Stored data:
──────────
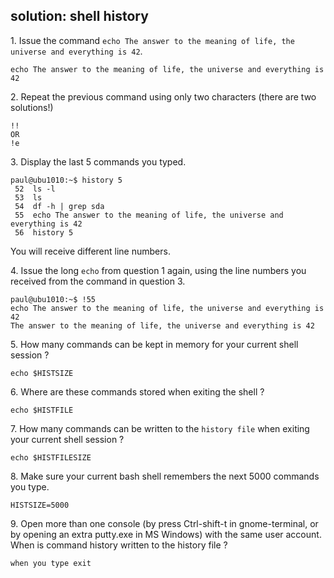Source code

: ## solution: shell history

1\. Issue the command
`echo The answer to the meaning of life, the universe and everything is 42`.

    echo The answer to the meaning of life, the universe and everything is 42

2\. Repeat the previous command using only two characters (there are two
solutions!)

    !!
    OR
    !e

3\. Display the last 5 commands you typed.

    paul@ubu1010:~$ history 5
     52  ls -l
     53  ls
     54  df -h | grep sda
     55  echo The answer to the meaning of life, the universe and everything is 42
     56  history 5

You will receive different line numbers.

4\. Issue the long `echo` from question 1 again, using the line numbers
you received from the command in question 3.

    paul@ubu1010:~$ !55
    echo The answer to the meaning of life, the universe and everything is 42
    The answer to the meaning of life, the universe and everything is 42

5\. How many commands can be kept in memory for your current shell
session ?

    echo $HISTSIZE

6\. Where are these commands stored when exiting the shell ?

    echo $HISTFILE

7\. How many commands can be written to the `history file` when exiting
your current shell session ?

    echo $HISTFILESIZE

8\. Make sure your current bash shell remembers the next 5000 commands
you type.

    HISTSIZE=5000

9\. Open more than one console (by press Ctrl-shift-t in gnome-terminal,
or by opening an extra putty.exe in MS Windows) with the same user
account. When is command history written to the history file ?

    when you type exit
──────────
PROBLEM DETAILS: Go through the data and show every line where "everything" occurs.

EXERCISE RESULT:
`echo The answer to the meaning of life, the universe and everything is 42`.
    echo The answer to the meaning of life, the universe and everything is 42
     55  echo The answer to the meaning of life, the universe and everything is 42
    echo The answer to the meaning of life, the universe and everything is 42
    The answer to the meaning of life, the universe and everything is 42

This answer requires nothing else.